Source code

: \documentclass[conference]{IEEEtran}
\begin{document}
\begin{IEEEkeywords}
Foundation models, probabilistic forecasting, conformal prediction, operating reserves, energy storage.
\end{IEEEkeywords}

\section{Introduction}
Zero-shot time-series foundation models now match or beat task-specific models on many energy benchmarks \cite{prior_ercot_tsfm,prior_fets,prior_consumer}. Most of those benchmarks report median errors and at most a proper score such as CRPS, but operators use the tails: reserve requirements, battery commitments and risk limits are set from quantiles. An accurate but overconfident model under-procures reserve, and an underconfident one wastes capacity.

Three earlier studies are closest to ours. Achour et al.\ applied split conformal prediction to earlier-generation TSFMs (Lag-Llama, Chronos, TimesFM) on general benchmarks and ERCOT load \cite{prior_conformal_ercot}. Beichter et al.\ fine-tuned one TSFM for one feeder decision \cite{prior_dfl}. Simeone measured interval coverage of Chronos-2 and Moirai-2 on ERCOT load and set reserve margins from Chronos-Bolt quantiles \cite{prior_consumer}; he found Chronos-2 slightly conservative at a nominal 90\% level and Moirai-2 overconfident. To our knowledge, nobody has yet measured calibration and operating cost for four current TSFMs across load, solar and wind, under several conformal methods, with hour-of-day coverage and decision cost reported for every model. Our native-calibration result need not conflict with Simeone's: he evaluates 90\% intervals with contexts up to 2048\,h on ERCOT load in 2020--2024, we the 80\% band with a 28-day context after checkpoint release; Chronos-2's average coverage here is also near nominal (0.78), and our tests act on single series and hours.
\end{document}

━━━

PROBLEM REQUIREMENTS
Lines in the data that hold "models" must be located and copied.

EXERCISE ANSWER
Foundation models, probabilistic forecasting, conformal prediction, operating reserves, energy storage.
Zero-shot time-series foundation models now match or beat task-specific models on many energy benchmarks \cite{prior_ercot_tsfm,prior_fets,prior_consumer}. Most of those benchmarks report median errors and at most a proper score such as CRPS, but operators use the tails: reserve requirements, battery commitments and risk limits are set from quantiles. An accurate but overconfident model under-procures reserve, and an underconfident one wastes capacity.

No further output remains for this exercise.